What to do: With the material below, print exactly the lines between the line holding "Berechnung der Determinante" and the line holding "Texteditor (Emacs) geschrieben", inclusive. Add nothing else.

Entries provided:
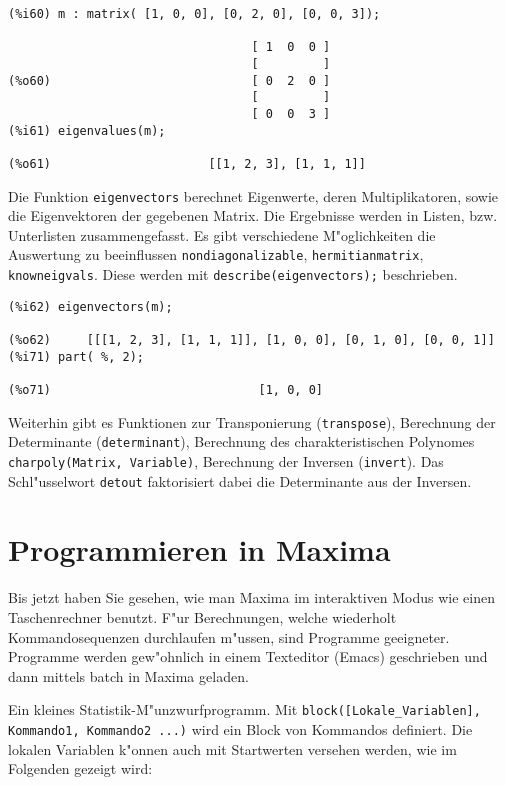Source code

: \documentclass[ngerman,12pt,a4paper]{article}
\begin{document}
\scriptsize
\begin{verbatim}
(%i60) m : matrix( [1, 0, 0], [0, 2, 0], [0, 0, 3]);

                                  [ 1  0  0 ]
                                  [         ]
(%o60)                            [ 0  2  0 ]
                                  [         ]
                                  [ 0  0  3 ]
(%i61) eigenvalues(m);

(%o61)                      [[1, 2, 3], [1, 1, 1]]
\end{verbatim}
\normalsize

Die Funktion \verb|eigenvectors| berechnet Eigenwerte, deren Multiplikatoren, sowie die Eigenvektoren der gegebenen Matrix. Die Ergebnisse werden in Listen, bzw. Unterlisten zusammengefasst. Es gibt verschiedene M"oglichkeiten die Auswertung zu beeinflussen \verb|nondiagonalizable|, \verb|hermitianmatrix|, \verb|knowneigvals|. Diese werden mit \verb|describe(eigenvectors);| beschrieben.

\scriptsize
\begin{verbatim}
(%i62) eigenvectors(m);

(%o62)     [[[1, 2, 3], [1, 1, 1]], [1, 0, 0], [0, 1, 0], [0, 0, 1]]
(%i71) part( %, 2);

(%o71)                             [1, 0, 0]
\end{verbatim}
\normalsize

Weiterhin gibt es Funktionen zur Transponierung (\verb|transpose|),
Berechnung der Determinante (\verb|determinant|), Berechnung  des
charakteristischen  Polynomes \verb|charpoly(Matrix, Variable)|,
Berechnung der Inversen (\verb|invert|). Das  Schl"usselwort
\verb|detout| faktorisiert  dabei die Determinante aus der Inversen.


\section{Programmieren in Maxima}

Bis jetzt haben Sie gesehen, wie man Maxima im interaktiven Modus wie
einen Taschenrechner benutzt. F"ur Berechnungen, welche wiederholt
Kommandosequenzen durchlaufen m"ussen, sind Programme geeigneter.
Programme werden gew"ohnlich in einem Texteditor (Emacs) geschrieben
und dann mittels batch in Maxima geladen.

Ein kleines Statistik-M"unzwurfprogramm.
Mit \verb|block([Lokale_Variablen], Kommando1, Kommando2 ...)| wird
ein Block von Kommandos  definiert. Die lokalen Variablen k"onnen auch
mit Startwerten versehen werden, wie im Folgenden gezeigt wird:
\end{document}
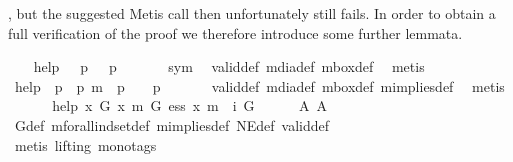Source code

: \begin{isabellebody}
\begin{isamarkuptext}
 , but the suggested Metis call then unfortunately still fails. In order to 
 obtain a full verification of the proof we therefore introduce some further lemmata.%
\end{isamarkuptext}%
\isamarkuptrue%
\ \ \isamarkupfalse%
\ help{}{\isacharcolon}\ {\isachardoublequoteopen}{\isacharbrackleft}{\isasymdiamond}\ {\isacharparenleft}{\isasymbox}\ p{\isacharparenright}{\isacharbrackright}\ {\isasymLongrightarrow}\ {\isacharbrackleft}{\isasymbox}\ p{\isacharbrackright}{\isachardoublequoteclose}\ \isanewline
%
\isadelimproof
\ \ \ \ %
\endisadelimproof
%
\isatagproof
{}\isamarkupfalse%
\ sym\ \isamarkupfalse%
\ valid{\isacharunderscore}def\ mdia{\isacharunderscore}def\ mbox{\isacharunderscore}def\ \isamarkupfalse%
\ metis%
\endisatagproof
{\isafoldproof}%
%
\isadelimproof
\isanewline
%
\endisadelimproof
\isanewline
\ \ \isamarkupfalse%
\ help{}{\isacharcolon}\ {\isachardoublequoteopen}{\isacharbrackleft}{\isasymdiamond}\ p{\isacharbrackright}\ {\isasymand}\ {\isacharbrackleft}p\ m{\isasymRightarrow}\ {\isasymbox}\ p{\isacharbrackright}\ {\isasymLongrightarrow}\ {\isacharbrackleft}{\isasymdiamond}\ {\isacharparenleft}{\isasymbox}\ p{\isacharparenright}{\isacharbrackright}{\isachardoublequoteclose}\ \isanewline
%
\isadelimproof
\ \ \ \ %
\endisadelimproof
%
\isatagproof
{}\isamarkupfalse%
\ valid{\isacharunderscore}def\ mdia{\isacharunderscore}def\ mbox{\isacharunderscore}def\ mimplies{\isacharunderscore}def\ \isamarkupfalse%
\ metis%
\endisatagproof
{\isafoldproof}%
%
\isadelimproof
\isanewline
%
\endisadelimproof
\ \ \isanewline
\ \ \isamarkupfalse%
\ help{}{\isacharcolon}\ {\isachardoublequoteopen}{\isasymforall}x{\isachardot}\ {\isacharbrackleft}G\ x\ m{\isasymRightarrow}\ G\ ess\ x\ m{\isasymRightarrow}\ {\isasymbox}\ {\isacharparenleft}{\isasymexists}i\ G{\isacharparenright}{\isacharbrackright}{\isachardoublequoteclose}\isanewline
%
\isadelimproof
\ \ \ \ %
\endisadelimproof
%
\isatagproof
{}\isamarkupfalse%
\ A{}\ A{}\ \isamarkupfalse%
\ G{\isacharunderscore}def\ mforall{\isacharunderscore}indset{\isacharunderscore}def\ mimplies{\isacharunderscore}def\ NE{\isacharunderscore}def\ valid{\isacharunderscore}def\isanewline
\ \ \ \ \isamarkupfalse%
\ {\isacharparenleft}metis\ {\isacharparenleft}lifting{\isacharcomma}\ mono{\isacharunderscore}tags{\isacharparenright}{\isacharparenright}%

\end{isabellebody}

Problem solution:
Berechnung der Determinante (\verb|determinant|), Berechnung  des
charakteristischen  Polynomes \verb|charpoly(Matrix, Variable)|,
Berechnung der Inversen (\verb|invert|). Das  Schl"usselwort
\verb|detout| faktorisiert  dabei die Determinante aus der Inversen.


\section{Programmieren in Maxima}

Bis jetzt haben Sie gesehen, wie man Maxima im interaktiven Modus wie
einen Taschenrechner benutzt. F"ur Berechnungen, welche wiederholt
Kommandosequenzen durchlaufen m"ussen, sind Programme geeigneter.
Programme werden gew"ohnlich in einem Texteditor (Emacs) geschrieben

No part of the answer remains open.